The road of excess may lead to the palace of wisdom, but aren't palaces kinda fundamentally excessive in themselves? And what about an excess of wisdom? You could end drawing and quartering your own brain.

Don Cab built some pretty over-ornamented edifices in their day, but I think they've weathered the years better than lots of their fellow post-rockers, or whatever you want to call them. They started out kicking ass all over math class and ended up learning how to sip tea. Almost. At least they put their looper pedals to good melodic use. I figure this is a good tune to mark the start of the academic season. Not that I'd know anymore. Nowadays, I can only have my back-to-school moments over evening beers or by wandering around the Kmart.

Tuesday, September 8, 2009

Demons running all through me

While sensible people spend Labor Day weekend slowing it down or getting some much-needed zonk-out time, I had Nina Hagen's Nunsexmonkrock album on endless repeat. Talk about a polarizing figure! She's one of a kind alright. To call out the obvious elements—punk, opera, devilish noise collage, East German satire (hey, it was '82)—doesn't do justice to the whole package. Apparently, she's been focusing on more "serious" gothy music in recent years, which doesn't do too much for me. I think her best moments were her earliest. She seems genuinely possessed. This track sounds like gremlins taking over a Pat Benatar backing track.

Nina Hagen - Dread Love

And because
Nunsexmonkrock is just all-around awesome, here's a cut that's pretty and relatively mellow, if equally weird. Two for Tuesday.

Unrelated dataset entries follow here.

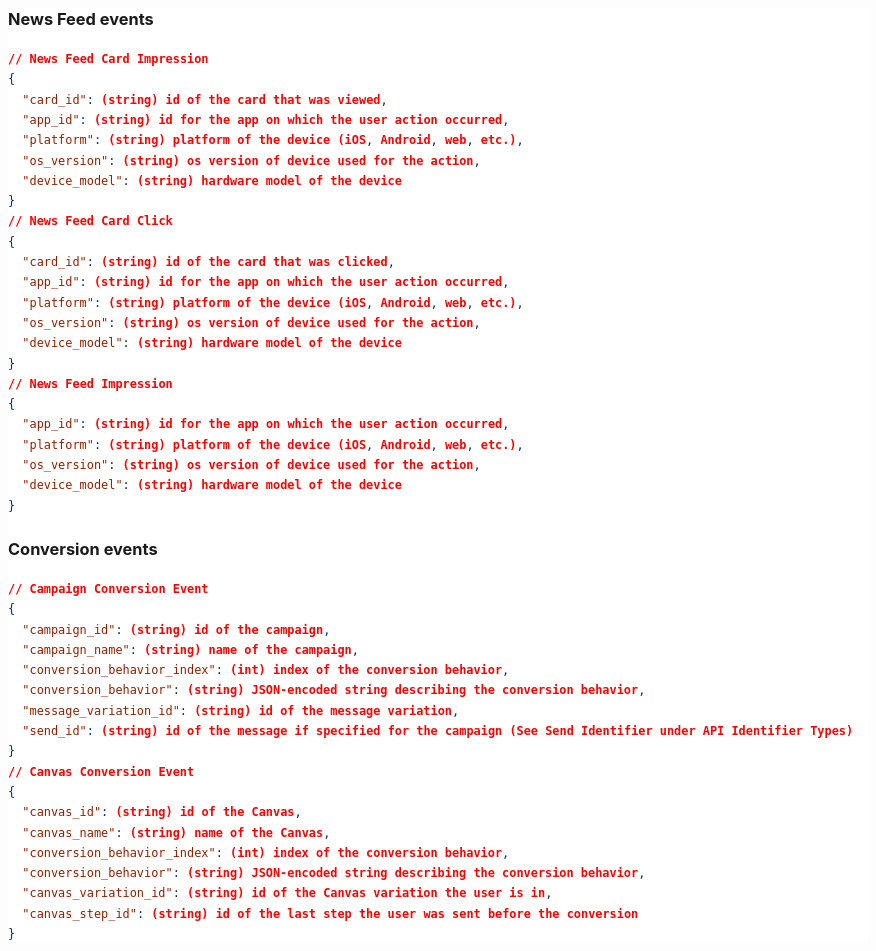 ### News Feed events

```json
// News Feed Card Impression
{
  "card_id": (string) id of the card that was viewed,
  "app_id": (string) id for the app on which the user action occurred,
  "platform": (string) platform of the device (iOS, Android, web, etc.),
  "os_version": (string) os version of device used for the action,
  "device_model": (string) hardware model of the device
}
// News Feed Card Click
{
  "card_id": (string) id of the card that was clicked,
  "app_id": (string) id for the app on which the user action occurred,
  "platform": (string) platform of the device (iOS, Android, web, etc.),
  "os_version": (string) os version of device used for the action,
  "device_model": (string) hardware model of the device
}
// News Feed Impression
{
  "app_id": (string) id for the app on which the user action occurred,
  "platform": (string) platform of the device (iOS, Android, web, etc.),
  "os_version": (string) os version of device used for the action,
  "device_model": (string) hardware model of the device
}
```

### Conversion events

```json
// Campaign Conversion Event
{
  "campaign_id": (string) id of the campaign,
  "campaign_name": (string) name of the campaign,
  "conversion_behavior_index": (int) index of the conversion behavior,
  "conversion_behavior": (string) JSON-encoded string describing the conversion behavior,
  "message_variation_id": (string) id of the message variation,
  "send_id": (string) id of the message if specified for the campaign (See Send Identifier under API Identifier Types)
}
// Canvas Conversion Event
{
  "canvas_id": (string) id of the Canvas,
  "canvas_name": (string) name of the Canvas,
  "conversion_behavior_index": (int) index of the conversion behavior,
  "conversion_behavior": (string) JSON-encoded string describing the conversion behavior,
  "canvas_variation_id": (string) id of the Canvas variation the user is in,
  "canvas_step_id": (string) id of the last step the user was sent before the conversion
}
```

You've earned it, friends.

Nina Hagen - Taitshi Tarot

Friday, September 4, 2009

I'm zero the hero

Whirlwind of a workweek. Certainly won't be the last for the next while. Best to turn attention to octave doctors, flying teapots, and other radio gnome invisibles. Happy labor days. Back Tuesday.

Gong - Oily Way

Thursday, September 3, 2009

Dancin' woozy in the space age

Been a couple of weighty days, musically speaking. I think it's time for something light and playful. Like a little cat. But I have cat allergies. How about a song instead? A song to be played for a drunkard dancing with a lampshade.

Oranj Symphonette were some jazzers who got together to do fun romps through the Henry Mancini songbook. They expanded the palette to other like-minded guys on their second album. This tune was written by Burt Bacharach for a movie of the
same name, which apparently flopped. It was sung by Peter Sellers, which is always a plus. No vox here, but the plunger mute has character to spare.

Oranj Symphonette - After The Fox

Wednesday, September 2, 2009

Supernatural intervention in the workplace

You spend all day twisting little muscles in a conference room. Your senses retreat, and the walls start to look like geological facts. And then a cavernous song comes to blast open the mental landscape and swell you with something that cannot be captured in headline or footnote.

Scott Walker - The Plague

Tuesday, September 1, 2009

A song before dying

The long tones, the funereal cadence that doesn't drag, the resignation that doesn't blink but can still harmonize. Really, if you had time before dying to deliberate on your own last moments, I think this is the way to go out.

Talk about making a song your own. I love that old Warren Defever just got down to the barest lyrical grist and dispensed with all the Jesus stuff. In his restlessness, he's revisited this tune a few times. It's come a long way from his original Neil Young-ish version, and he's got it right where it needs to be. An honest indie rock spiritual. Listen lots of times.